Nvidia's Ampere A100 was previously one of the top AI accelerators, before being dethroned by the newer Hopper H100 — not to mention the H200 and upcoming Blackwell GB200. It looks like the chipmaker may have experimented with an enhanced version that never hit the market, or perhaps companies have clandestinely modified the A100 to make it even faster in the wake of U.S. sanctions against China. X user Jiacheng Liu recently discovered various A100 prototypes in the Chinese second-hand market that flaunt substantially higher specifications than Nvidia's 'regular' A100.
Despite the beefed-up attributes, the A100 7936SP (unofficial name, based on its having 7936 shader processors) shares the same GA100 Ampere die as the regular A100. However, the former has 124 enabled SMs (Streaming Multiprocessors) out of the possible 128 on the GA100 silicon.

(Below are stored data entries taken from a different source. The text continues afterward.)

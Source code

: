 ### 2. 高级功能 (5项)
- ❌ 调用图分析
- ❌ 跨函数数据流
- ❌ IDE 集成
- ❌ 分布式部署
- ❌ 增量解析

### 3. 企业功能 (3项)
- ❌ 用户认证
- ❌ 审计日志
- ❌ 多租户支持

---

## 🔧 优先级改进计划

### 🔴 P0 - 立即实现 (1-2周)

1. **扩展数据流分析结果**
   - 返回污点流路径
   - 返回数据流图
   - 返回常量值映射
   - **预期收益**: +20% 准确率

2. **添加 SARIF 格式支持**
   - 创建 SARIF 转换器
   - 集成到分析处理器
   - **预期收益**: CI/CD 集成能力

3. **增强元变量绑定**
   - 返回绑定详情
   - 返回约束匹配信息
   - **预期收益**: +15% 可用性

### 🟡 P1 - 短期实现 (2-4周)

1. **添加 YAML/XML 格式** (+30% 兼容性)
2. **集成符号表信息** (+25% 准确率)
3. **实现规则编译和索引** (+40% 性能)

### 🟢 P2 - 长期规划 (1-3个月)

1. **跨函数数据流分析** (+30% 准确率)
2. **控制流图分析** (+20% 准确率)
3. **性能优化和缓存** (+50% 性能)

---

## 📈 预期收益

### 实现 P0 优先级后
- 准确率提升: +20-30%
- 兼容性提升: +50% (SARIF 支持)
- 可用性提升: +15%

While it's not the maximum configuration, the A100 7936SP has 15% more CUDA cores than the standard A100, representing a significant performance uplift.
Tensor core counts likewise increase in proportion to the number of SMs. Having more enabled SMs thus means that the A100 7936SP also possesses more Tensor cores. Based on specs alone, the 15% increase in SM, CUDA, and Tensor core counts could similarly boost AI performance by 15%.

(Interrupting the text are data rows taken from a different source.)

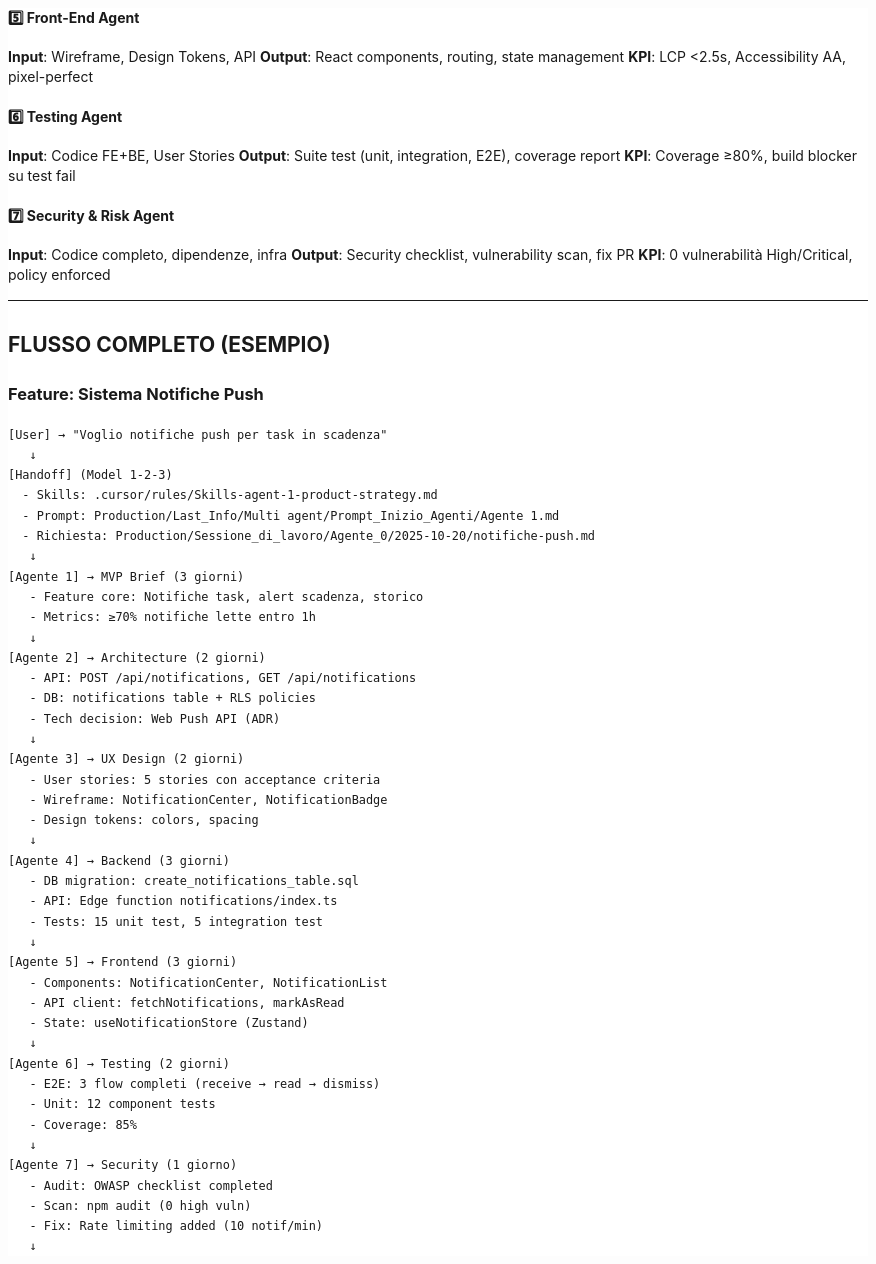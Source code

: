 #### 5️⃣ Front-End Agent
**Input**: Wireframe, Design Tokens, API
**Output**: React components, routing, state management
**KPI**: LCP <2.5s, Accessibility AA, pixel-perfect

#### 6️⃣ Testing Agent
**Input**: Codice FE+BE, User Stories
**Output**: Suite test (unit, integration, E2E), coverage report
**KPI**: Coverage ≥80%, build blocker su test fail

#### 7️⃣ Security & Risk Agent
**Input**: Codice completo, dipendenze, infra
**Output**: Security checklist, vulnerability scan, fix PR
**KPI**: 0 vulnerabilità High/Critical, policy enforced

---

## FLUSSO COMPLETO (ESEMPIO)

### Feature: Sistema Notifiche Push

```
[User] → "Voglio notifiche push per task in scadenza"
   ↓
[Handoff] (Model 1-2-3)
  - Skills: .cursor/rules/Skills-agent-1-product-strategy.md
  - Prompt: Production/Last_Info/Multi agent/Prompt_Inizio_Agenti/Agente 1.md
  - Richiesta: Production/Sessione_di_lavoro/Agente_0/2025-10-20/notifiche-push.md
   ↓
[Agente 1] → MVP Brief (3 giorni)
   - Feature core: Notifiche task, alert scadenza, storico
   - Metrics: ≥70% notifiche lette entro 1h
   ↓
[Agente 2] → Architecture (2 giorni)
   - API: POST /api/notifications, GET /api/notifications
   - DB: notifications table + RLS policies
   - Tech decision: Web Push API (ADR)
   ↓
[Agente 3] → UX Design (2 giorni)
   - User stories: 5 stories con acceptance criteria
   - Wireframe: NotificationCenter, NotificationBadge
   - Design tokens: colors, spacing
   ↓
[Agente 4] → Backend (3 giorni)
   - DB migration: create_notifications_table.sql
   - API: Edge function notifications/index.ts
   - Tests: 15 unit test, 5 integration test
   ↓
[Agente 5] → Frontend (3 giorni)
   - Components: NotificationCenter, NotificationList
   - API client: fetchNotifications, markAsRead
   - State: useNotificationStore (Zustand)
   ↓
[Agente 6] → Testing (2 giorni)
   - E2E: 3 flow completi (receive → read → dismiss)
   - Unit: 12 component tests
   - Coverage: 85%
   ↓
[Agente 7] → Security (1 giorno)
   - Audit: OWASP checklist completed
   - Scan: npm audit (0 high vuln)
   - Fix: Rate limiting added (10 notif/min)
   ↓
```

Nvidia offers the A100 in 40GB and 80GB configurations. The A100 7936SP likewise comes in two variants. The A100 7936SP 40GB model flaunts a 59% higher base clock than the A100 80GB while maintaining the same 1,410 MHz boost clock. On the other hand, the A100 7936SP 96GB shows an 18% faster base clock compared to the regular A100, and it also enables the sixth HBM2 stack to get to 96GB of total memory. Sadly, Chinese sellers have censored the boost clock speed from the GPU-Z screenshot.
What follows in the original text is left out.